■ **ASSIGNMENT**
The response must consist of the lines below from the one with "es ipse Rex" through the one with "Non enim in", exactly as they appear and with both ends kept.

RECORDS FOR PROCESSING below:

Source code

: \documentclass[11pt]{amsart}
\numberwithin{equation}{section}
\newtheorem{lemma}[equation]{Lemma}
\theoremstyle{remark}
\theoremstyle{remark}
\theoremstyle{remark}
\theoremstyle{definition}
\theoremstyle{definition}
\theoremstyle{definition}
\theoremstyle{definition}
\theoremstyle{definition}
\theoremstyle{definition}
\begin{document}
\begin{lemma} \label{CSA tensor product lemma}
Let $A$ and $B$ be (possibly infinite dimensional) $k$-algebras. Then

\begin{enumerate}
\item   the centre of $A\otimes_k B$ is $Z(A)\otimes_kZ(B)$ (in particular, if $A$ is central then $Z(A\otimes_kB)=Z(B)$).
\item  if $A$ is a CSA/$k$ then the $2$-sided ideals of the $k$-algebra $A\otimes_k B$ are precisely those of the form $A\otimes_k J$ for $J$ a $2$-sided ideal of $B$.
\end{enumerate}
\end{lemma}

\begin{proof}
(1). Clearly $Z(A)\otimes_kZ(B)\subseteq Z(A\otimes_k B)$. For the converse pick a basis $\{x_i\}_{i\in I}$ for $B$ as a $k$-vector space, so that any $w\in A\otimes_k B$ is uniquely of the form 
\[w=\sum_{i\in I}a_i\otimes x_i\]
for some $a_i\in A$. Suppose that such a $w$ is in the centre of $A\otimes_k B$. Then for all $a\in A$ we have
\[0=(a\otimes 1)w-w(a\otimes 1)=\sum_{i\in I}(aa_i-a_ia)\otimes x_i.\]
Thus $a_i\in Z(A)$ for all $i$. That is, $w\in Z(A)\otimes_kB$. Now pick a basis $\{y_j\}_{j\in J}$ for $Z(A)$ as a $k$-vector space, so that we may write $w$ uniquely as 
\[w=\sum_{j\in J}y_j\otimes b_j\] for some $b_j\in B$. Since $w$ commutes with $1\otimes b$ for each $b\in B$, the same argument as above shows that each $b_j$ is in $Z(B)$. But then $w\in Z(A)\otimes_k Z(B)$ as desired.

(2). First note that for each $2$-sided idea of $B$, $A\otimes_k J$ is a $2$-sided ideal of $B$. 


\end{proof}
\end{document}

End of RECORDS FOR PROCESSING.
RECORDS FOR PROCESSING below:

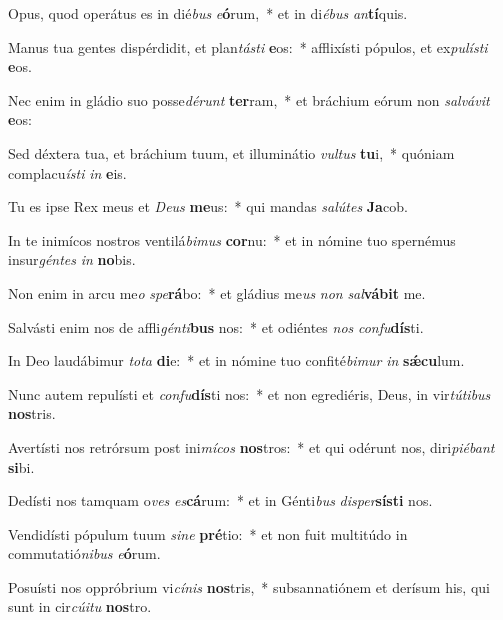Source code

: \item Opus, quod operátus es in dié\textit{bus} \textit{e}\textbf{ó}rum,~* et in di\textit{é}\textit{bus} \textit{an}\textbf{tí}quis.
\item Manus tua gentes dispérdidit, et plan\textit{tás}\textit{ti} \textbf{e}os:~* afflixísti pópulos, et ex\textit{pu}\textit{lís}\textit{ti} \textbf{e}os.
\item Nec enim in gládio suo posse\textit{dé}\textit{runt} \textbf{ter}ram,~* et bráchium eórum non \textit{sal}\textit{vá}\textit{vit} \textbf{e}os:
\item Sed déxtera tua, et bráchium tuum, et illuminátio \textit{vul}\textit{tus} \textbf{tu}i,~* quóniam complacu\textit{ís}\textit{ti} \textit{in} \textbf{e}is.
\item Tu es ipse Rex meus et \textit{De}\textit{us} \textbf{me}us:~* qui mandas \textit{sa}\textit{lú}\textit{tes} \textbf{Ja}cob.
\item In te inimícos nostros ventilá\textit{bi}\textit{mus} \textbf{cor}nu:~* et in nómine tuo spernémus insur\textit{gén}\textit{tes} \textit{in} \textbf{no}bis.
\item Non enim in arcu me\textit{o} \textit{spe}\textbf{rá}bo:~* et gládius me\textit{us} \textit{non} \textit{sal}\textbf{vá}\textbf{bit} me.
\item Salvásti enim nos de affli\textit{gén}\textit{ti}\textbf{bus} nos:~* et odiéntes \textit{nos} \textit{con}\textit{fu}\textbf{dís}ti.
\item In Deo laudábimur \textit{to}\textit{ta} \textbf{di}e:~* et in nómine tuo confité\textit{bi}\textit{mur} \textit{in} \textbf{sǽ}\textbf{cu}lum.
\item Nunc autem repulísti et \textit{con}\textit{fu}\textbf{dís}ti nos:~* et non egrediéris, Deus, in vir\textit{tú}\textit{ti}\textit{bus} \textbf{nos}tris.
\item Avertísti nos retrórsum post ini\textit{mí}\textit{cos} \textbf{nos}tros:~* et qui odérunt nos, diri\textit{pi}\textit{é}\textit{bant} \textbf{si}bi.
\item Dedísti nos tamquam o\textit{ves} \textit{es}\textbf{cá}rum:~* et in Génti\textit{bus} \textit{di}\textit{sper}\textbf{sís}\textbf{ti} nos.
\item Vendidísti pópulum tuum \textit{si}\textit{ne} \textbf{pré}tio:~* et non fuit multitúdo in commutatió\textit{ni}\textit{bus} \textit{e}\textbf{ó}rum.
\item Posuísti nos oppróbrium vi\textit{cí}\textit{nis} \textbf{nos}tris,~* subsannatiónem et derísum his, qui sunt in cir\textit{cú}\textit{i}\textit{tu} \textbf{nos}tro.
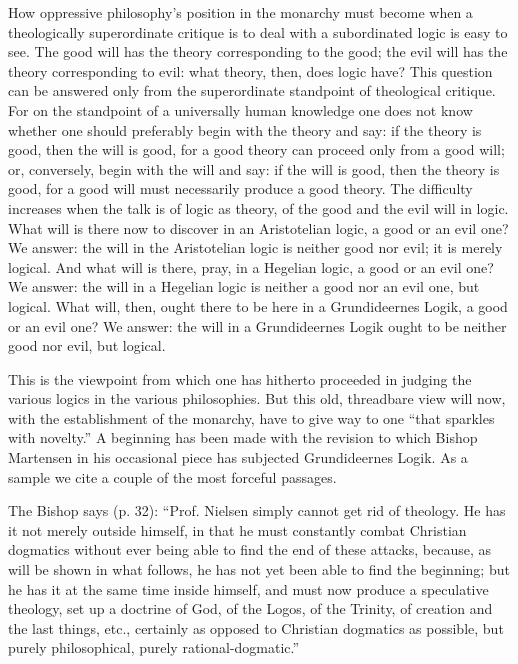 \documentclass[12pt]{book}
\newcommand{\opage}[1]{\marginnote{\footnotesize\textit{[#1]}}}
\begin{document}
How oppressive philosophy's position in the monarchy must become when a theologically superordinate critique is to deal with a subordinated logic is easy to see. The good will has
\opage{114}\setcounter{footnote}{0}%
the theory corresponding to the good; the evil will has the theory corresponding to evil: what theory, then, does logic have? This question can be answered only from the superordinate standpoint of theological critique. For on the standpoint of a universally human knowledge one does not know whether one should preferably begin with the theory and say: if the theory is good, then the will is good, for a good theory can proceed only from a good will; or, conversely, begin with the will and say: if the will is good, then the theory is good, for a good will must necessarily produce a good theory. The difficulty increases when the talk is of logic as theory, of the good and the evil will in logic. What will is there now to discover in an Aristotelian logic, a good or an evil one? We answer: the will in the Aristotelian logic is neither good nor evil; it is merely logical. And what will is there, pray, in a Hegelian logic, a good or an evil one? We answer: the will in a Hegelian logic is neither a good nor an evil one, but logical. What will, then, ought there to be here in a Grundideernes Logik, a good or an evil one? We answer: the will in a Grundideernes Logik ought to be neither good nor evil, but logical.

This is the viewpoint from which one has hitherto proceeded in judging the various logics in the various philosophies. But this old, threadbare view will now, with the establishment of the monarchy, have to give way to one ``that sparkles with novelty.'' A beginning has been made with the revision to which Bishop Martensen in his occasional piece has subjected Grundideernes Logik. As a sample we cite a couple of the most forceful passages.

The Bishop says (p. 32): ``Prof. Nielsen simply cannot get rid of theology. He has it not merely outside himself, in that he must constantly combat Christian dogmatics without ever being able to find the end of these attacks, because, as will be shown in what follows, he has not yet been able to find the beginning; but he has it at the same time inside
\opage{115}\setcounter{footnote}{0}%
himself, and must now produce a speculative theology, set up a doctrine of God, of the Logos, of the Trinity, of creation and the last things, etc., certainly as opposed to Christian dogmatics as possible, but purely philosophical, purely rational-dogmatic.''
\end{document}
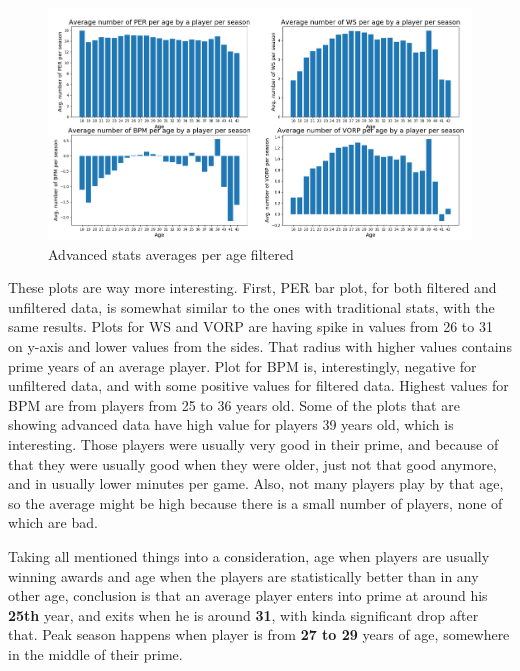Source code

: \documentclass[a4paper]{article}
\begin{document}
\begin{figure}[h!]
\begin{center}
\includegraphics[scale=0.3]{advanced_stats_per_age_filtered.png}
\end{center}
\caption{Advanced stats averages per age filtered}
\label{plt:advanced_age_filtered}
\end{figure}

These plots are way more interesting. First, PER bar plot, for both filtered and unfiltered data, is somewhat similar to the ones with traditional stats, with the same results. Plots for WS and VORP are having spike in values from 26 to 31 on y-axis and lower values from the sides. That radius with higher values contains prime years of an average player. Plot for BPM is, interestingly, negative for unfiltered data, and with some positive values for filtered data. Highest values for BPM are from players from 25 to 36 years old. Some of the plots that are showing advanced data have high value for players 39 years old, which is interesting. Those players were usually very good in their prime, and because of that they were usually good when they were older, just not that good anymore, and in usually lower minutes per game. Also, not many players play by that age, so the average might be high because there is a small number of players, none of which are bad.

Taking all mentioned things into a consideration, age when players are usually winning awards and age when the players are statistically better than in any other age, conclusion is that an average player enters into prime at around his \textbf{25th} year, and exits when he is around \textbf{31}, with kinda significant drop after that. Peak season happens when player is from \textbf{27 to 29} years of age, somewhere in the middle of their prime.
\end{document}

End of RECORDS FOR PROCESSING.
RECORDS FOR PROCESSING below:

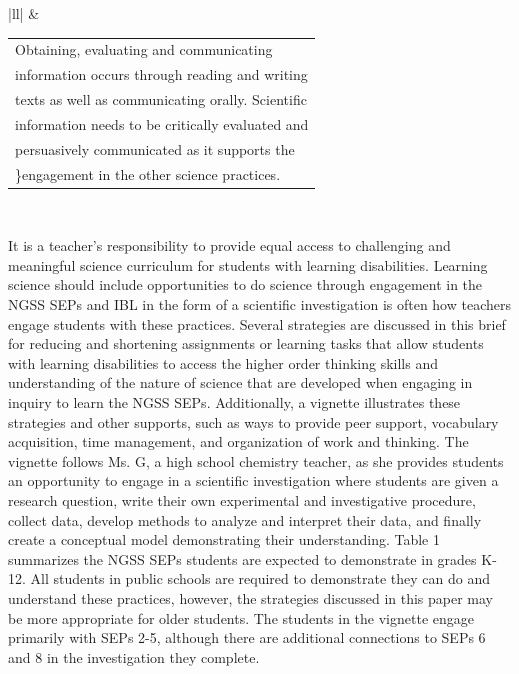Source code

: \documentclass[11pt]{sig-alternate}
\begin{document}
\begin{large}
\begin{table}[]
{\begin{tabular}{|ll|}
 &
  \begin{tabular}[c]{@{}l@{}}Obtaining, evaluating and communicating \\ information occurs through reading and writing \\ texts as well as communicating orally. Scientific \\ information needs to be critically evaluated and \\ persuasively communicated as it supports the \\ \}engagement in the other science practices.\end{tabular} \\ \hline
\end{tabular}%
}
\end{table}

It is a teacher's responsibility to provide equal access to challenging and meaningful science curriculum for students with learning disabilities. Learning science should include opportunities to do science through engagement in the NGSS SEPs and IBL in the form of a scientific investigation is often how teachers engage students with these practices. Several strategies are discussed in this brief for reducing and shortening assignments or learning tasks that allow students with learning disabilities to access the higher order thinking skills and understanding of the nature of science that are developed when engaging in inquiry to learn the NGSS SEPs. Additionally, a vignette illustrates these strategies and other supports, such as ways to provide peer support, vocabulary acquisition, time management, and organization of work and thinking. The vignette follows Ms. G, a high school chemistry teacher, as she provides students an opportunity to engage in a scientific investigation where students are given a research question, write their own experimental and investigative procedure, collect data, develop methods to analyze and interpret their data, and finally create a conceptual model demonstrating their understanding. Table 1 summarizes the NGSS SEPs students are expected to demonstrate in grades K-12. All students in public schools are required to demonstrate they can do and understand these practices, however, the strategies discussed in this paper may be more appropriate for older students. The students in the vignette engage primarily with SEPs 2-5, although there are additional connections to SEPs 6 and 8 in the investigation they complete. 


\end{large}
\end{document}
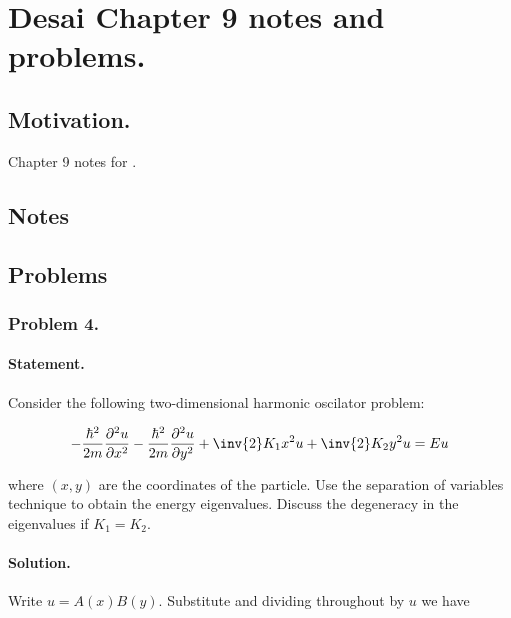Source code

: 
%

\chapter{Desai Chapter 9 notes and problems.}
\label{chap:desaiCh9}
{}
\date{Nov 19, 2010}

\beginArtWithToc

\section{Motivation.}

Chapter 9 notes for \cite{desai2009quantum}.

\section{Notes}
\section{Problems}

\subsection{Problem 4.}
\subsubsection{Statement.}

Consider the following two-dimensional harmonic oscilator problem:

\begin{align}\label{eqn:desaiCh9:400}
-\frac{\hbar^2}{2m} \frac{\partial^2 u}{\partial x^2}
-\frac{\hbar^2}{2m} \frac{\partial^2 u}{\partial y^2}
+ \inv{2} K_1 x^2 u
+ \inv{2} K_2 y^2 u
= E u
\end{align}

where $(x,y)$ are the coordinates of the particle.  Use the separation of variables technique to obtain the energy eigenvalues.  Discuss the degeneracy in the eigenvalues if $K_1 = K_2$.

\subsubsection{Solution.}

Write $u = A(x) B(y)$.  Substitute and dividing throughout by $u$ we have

End of RECORDS FOR PROCESSING.

■ **EXERCISE ANSWER**
\item Tu es ipse Rex meus et \textit{De}\textit{us} \textbf{me}us:~* qui mandas \textit{sa}\textit{lú}\textit{tes} \textbf{Ja}cob.
\item In te inimícos nostros ventilá\textit{bi}\textit{mus} \textbf{cor}nu:~* et in nómine tuo spernémus insur\textit{gén}\textit{tes} \textit{in} \textbf{no}bis.
\item Non enim in arcu me\textit{o} \textit{spe}\textbf{rá}bo:~* et gládius me\textit{us} \textit{non} \textit{sal}\textbf{vá}\textbf{bit} me.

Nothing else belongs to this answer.